- YOUR OBJECTIVE -
Looking through the data, please report how many lines contain the string "Related", giving nothing but the number.

- STORED DATA -

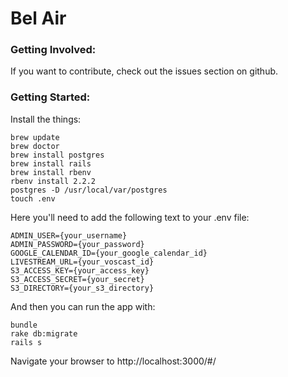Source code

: # Bel Air

### Getting Involved:
If you want to contribute, check out the issues section on github.

### Getting Started:

Install the things:

    brew update
    brew doctor
    brew install postgres
    brew install rails
    brew install rbenv
    rbenv install 2.2.2
    postgres -D /usr/local/var/postgres
    touch .env

Here you'll need to add the following text to your .env file:

    ADMIN_USER={your_username}
    ADMIN_PASSWORD={your_password}
    GOOGLE_CALENDAR_ID={your_google_calendar_id}
    LIVESTREAM_URL={your_voscast_id}
    S3_ACCESS_KEY={your_access_key}
    S3_ACCESS_SECRET={your_secret}
    S3_DIRECTORY={your_s3_directory}

And then you can run the app with:

    bundle
    rake db:migrate
    rails s

Navigate your browser to http://localhost:3000/#/






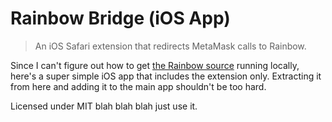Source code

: # Rainbow Bridge (iOS App)

> An iOS Safari extension that redirects MetaMask calls to Rainbow.

Since I can't figure out how to get [the Rainbow source](https://github.com/rainbow-me/rainbow) running locally, here's a super simple iOS app that includes the extension only. Extracting it from here and adding it to the main app shouldn't be too hard.

Licensed under MIT blah blah blah just use it.
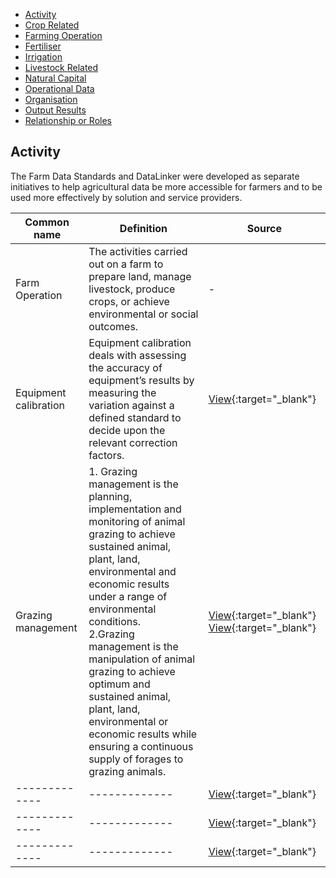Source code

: <ul class="sub-menu">
  <li class="menu-item"><a href="#">Activity</a></li>
  <li class="menu-item"><a href="#">Crop Related</a></li>
  <li class="menu-iteme"><a class="active" href="#">Farming Operation</a></li>
  <li class="menu-item"><a href="#">Fertiliser</a></li>
  <li class="menu-item"><a href="#">Irrigation</a></li>
  <li class="menu-item"><a href="#">Livestock Related</a></li>
  <li class="menu-item"><a href="#">Natural Capital</a></li>
  <li class="menu-item"><a href="#">Operational Data</a></li>
  <li class="menu-item"><a href="#">Organisation</a></li>
  <li class="menu-item"><a href="#">Output Results</a></li>
  <li class="menu-item"><a href="#">Relationship or Roles</a></li>      
</ul>

<h2 id="datalinker">Activity</h2>
<p>The Farm Data Standards and DataLinker were developed as separate initiatives to help agricultural data be more accessible for 
farmers and to be used more effectively by solution and service providers.</p>

| Common name  | Definition | Source |
| ------------- | ------------- | ------------- |
| Farm Operation  | The activities carried out on a farm to prepare land, manage livestock, produce crops, or achieve environmental or social outcomes.  | - |
| Equipment calibration  | Equipment calibration deals with assessing the accuracy of equipment’s results by measuring the variation against a defined standard to decide upon the relevant correction factors.  | [View](https://learngxp.com/good-validation-practices/defining-calibration-qualification-of-equipment/){:target="_blank"} |
| Grazing management  | 1. Grazing management is the planning, implementation and monitoring of animal grazing to achieve sustained animal, plant, land, environmental and economic results under a range of environmental conditions. <br /> 2.Grazing management is the manipulation of animal grazing to achieve optimum and sustained animal, plant, land, environmental or economic results while ensuring a continuous supply of forages to grazing animals.| [View](http://www.nagrasslands.org/category/beneficial-management-practices/grazing-management/){:target="_blank"} [View](https://www.cost869.alterra.nl/SERA17_BMP/BMP_grazing_management.pdf){:target="_blank"} |
| ------------- | ------------- | [View](){:target="_blank"} |
| ------------- | ------------- | [View](){:target="_blank"} |
| ------------- | ------------- | [View](){:target="_blank"} |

- EXERCISE ANSWER -
2